The Proposed Guidelines differ from prior releases in several substantive ways. Instead of separate guidelines for horizontal and vertical mergers, they combine enforcement priorities into one comprehensive set of 13 guidelines. They reflect the Antitrust Agencies' desire to view markets and competition in a multi-dimensional manner, creating new theoretical approaches or reviving seemingly dated avenues to challenge more mergers, especially those deemed as ecosystem-driven, concentric, or conglomerate mergers.2

Prior Merger Guidelines generally reflected existing Antitrust Agency practice, but the Proposed Guidelines establish an expansive enforcement framework that would potentially push the boundaries of prior practice by adopting new theories of anticompetitive harm. The Proposed Guidelines are the first version to cite antitrust cases (some of which are dated) in an attempt to provide a roadmap of where the Antitrust Agencies hope to drive antitrust enforcement. It remains to be seen where the courts would land in their acceptance of the Proposed Guidelines considering this clear shift away from consensus.
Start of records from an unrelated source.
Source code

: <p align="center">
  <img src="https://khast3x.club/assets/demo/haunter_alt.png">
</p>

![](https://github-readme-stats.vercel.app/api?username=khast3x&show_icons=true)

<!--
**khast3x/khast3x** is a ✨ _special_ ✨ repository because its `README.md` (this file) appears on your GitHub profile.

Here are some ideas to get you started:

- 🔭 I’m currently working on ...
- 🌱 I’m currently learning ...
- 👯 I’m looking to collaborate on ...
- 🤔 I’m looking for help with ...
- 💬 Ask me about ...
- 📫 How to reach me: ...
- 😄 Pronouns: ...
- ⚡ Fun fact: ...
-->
The Five Things You Need To Know

1. Greater Than 30% Market Shares are Presumptively Unlawful

The Proposed Guidelines significantly alter the structural presumptions used to identify mergers that may be found to substantially lessen competition, and these changes would lead to an increase in the number of transactions that could be found anticompetitive.3 Notably, the Proposed Guidelines suggest that a merger would be presumptively unlawful if it has a post-merger Herfindahl-Hirschmann Index ("HHI") of 1,800, and an increase in the HHI of 100 from pre-merger levels. The new thresholds would represent a significant reduction to the existing thresholds (from the 2010 Merger Guidelines) of 2,500 and 200, respectively.4

The Proposed Guidelines also add that any merger with a market share over 30%, and a change in HHI of 100 from pre-merger levels, would be presumptively unlawful.5

  2010 Horizontal Merger Guidelines Proposed Guidelines
Post-Merger HHI and Change in HHI Levels 2,500 and change in HHI greater than 200 Greater than 1,800 and change in HHI greater than 100
Merged Company's Market Share No stated market share presumption. Market share is "useful to the extent it illuminates the merger's likely competitive effects."6 Share greater than 30%, and change in HHI greater than 100

The proposed changes create a low burden for the Antitrust Agencies to find a structural presumption of illegality. In a hypothetical market with 10 competitors with disaggregated market shares of 16%, 15%, 10%, 10%, 10%, 9%, 8%, 8%, 7%, and 7%, the transaction would be presumptively unlawful where competitors No. 1 and No. 2 merge because the combination would result in a market share greater than 30% and an HHI index change of 480. This would be the case in any merger with similar market share scenarios.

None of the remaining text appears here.